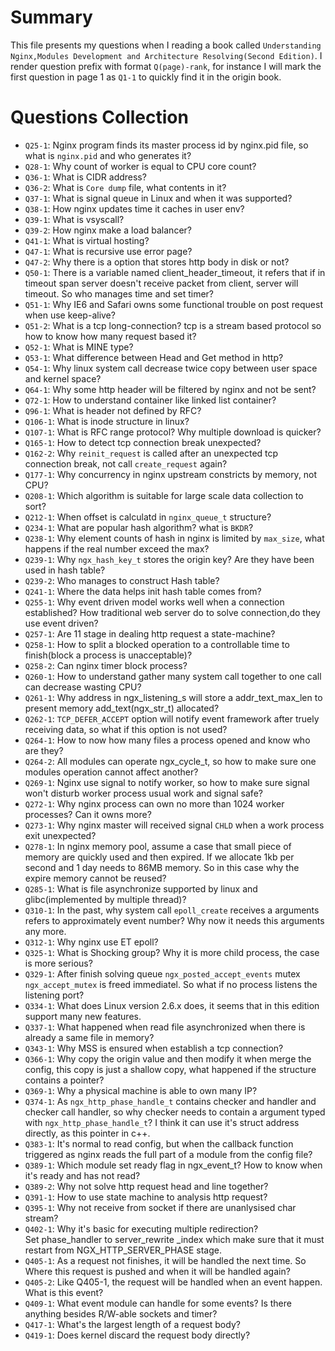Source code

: # Summary 
This file presents my questions when I reading a book called `Understanding Nginx,Modules Development and Architecture Resolving(Second Edition)`. I render question prefix with format `Q(page)-rank`, for instance I will mark the first question in page 1 as `Q1-1` to quickly find it in the origin book.  

# Questions Collection
- `Q25-1`: Nginx program finds its master process id by nginx.pid file, so what is `nginx.pid` and who generates it?  
- `Q28-1`: Why count of worker is equal to CPU core count?
- `Q36-1`: What is CIDR address?
- `Q36-2`: What is `Core dump` file, what contents in it?  
- `Q37-1`: What is signal queue in Linux and when it was supported?
- `Q38-1`: How nginx updates time it caches in user env?
- `Q39-1`: What is vsyscall?
- `Q39-2`: How nginx make a load balancer?
- `Q41-1`: What is virtual hosting?
- `Q47-1`: What is recursive use error page?
- `Q47-2`: Why there is a option that stores http body in disk or not?
- `Q50-1`: There is a variable named client_header_timeout, it refers that if in timeout span server doesn't receive packet from client, server will timeout. So who manages time and set timer?  
- `Q51-1`: Why IE6 and Safari owns some functional trouble on post request when use keep-alive?
- `Q51-2`: What is a tcp long-connection? tcp is a stream based protocol so how to know how many request based it?
- `Q52-1`: What is MINE type?
- `Q53-1`: What difference between Head and Get method in http?
- `Q54-1`: Why linux system call decrease twice copy between user space and kernel space?
- `Q64-1`: Why some http header will be filtered by nginx and not be sent?
- `Q72-1`: How to understand container like linked list container?
- `Q96-1`: What is header not defined by RFC?
- `Q106-1`: What is inode structure in linux?
- `Q107-1`: What is RFC range protocol? Why multiple download is quicker?
- `Q165-1`: How to detect tcp connection break unexpected?
- `Q162-2`: Why `reinit_request` is called after an unexpected tcp connection break, not call `create_request` again?
- `Q177-1`: Why concurrency in nginx upstream constricts by memory, not CPU?
- `Q208-1`: Which algorithm is suitable for large scale data collection to sort?
- `Q212-1`: When offset is calculatd in `nginx_queue_t` structure?
- `Q234-1`: What are popular hash algorithm? what is `BKDR`?
- `Q238-1`: Why element counts of hash in nginx is limited by `max_size`, what happens if the real number exceed the max?
- `Q239-1`: Why `ngx_hash_key_t` stores the origin key? Are they have been used in hash table?
- `Q239-2`: Who manages to construct Hash table?
- `Q241-1`: Where the data helps init hash table comes from?
- `Q255-1`: Why event driven model works well when a connection established? How traditional web server do to solve connection,do they use event driven?
- `Q257-1`: Are 11 stage in dealing http request a state-machine?
- `Q258-1`: How to split a blocked operation to a controllable time to finish(block a process is unacceptable)?
- `Q258-2`: Can nginx timer block process?
- `Q260-1`: How to understand gather many system call together to one call can decrease wasting CPU? 
- `Q261-1`: Why address in ngx_listening_s will store a addr_text_max_len to present memory add_text(ngx_str_t) allocated?
- `Q262-1`: `TCP_DEFER_ACCEPT` option will notify event framework after truely receiving data, so what if this option is not used?
- `Q264-1`: How to now how many files a process opened and know who are they?
- `Q264-2`: All modules can operate ngx_cycle_t, so how to make sure one modules operation cannot affect another?
- `Q269-1`: Nginx use signal to notify worker, so how to make sure signal won't disturb worker process usual work and signal safe?
- `Q272-1`: Why nginx process can own no more than 1024 worker processes? Can it owns more?
- `Q273-1`: Why nginx master will received signal `CHLD` when a work process exit unexpected?
- `Q278-1`: In nginx memory pool, assume a case that small piece of memory are quickly used and then expired. If we allocate 1kb per second and 1 day needs to 
86MB memory. So in this case why the expire memory cannot be reused?  
- `Q285-1`: What is file asynchronize supported by linux and glibc(implemented by multiple thread)?
- `Q310-1`: In the past, why system call `epoll_create` receives a arguments refers to approximately event number? Why now it needs this arguments any more.
- `Q312-1`: Why nginx use ET epoll?
- `Q325-1`: What is Shocking group? Why it is more child process, the case is more serious?
- `Q329-1`: After finish solving queue `ngx_posted_accept_events` mutex `ngx_accept_mutex` is freed immediatel. So what if no process listens the listening port?
- `Q334-1`: What does Linux version 2.6.x does, it seems that in this edition support many new features.
- `Q337-1`: What happened when read file asynchronized when there is already a same file in memory?
- `Q343-1`: Why MSS is ensured when establish a tcp connection?
- `Q366-1`: Why copy the origin value and then modify it when merge the config, this copy is just a shallow copy, what happened if the structure contains a pointer?
- `Q369-1`: Why a physical machine is able to own many IP?
- `Q374-1`: As `ngx_http_phase_handle_t` contains checker and handler and checker call handler, so why checker needs to contain a argument typed with  `ngx_http_phase_handle_t`? I think it can use it's struct address directly, as this pointer in c++.  
- `Q383-1`: It's normal to read config, but when the callback function triggered as nginx reads the full part of a module from the config file?
- `Q389-1`: Which module set ready flag in ngx_event_t? How to know when it's ready and has not read?
- `Q389-2`: Why not solve http request head and line together?
- `Q391-1`: How to use state machine to analysis http request?
- `Q395-1`: Why not receive from socket if there are unanlysised char stream?
- `Q402-1`: Why it's basic for executing multiple redirection?   
Set phase_handler to server_rewrite _index which make sure that it must restart from NGX_HTTP_SERVER_PHASE stage.  
- `Q405-1`: As a request not finishes, it will be handled the next time. So Where this request is pushed and when it will be handled again?
- `Q405-2`: Like Q405-1, the request will be handled when an event happen. What is this event?
- `Q409-1`: What event module can handle for some events? Is there anything besides R/W-able sockets and timer?
- `Q417-1`: What's the largest length of a request body?
- `Q419-1`: Does kernel discard the request body directly?
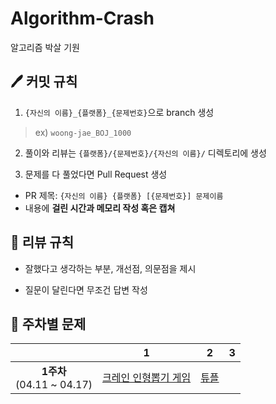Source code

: # Algorithm-Crash
알고리즘 박살 기원
## 🖊 커밋 규칙
1. `{자신의 이름}_{플랫폼}_{문제번호}`으로 branch 생성
> ex) `woong-jae_BOJ_1000`
2. 풀이와 리뷰는 `{플랫폼}/{문제번호}/{자신의 이름}/` 디렉토리에 생성

3. 문제를 다 풀었다면 Pull Request 생성
  - PR 제목: `{자신의 이름} {플랫폼} [{문제번호}] 문제이름`
  - 내용에 **걸린 시간과 메모리 작성 혹은 캡쳐**
## 📍 리뷰 규칙
- 잘했다고 생각하는 부분, 개선점, 의문점을 제시

- 질문이 달린다면 무조건 답변 작성

## 📝 주차별 문제
||1|2|3|
|:---:|:---:|:---:|:---:|
|**1주차**<br> (04.11 ~ 04.17)|[크레인 인형뽑기 게임](https://programmers.co.kr/learn/courses/30/lessons/64061)|[튜플](https://programmers.co.kr/learn/courses/30/lessons/64065)||
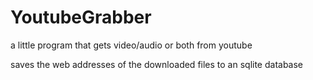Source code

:# YoutubeGrabber
a little program that gets video/audio or both from youtube

saves the web addresses of the downloaded files to an sqlite database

> _Action item_: Copy nothing past the line containing "disk or not?": reproduce every line from the start of the records up to it, skipping pictures.

> _Exercise solution_:
Source code

: # Summary 
This file presents my questions when I reading a book called `Understanding Nginx,Modules Development and Architecture Resolving(Second Edition)`. I render question prefix with format `Q(page)-rank`, for instance I will mark the first question in page 1 as `Q1-1` to quickly find it in the origin book.  

# Questions Collection
- `Q25-1`: Nginx program finds its master process id by nginx.pid file, so what is `nginx.pid` and who generates it?  
- `Q28-1`: Why count of worker is equal to CPU core count?
- `Q36-1`: What is CIDR address?
- `Q36-2`: What is `Core dump` file, what contents in it?  
- `Q37-1`: What is signal queue in Linux and when it was supported?
- `Q38-1`: How nginx updates time it caches in user env?
- `Q39-1`: What is vsyscall?
- `Q39-2`: How nginx make a load balancer?
- `Q41-1`: What is virtual hosting?
- `Q47-1`: What is recursive use error page?
- `Q47-2`: Why there is a option that stores http body in disk or not?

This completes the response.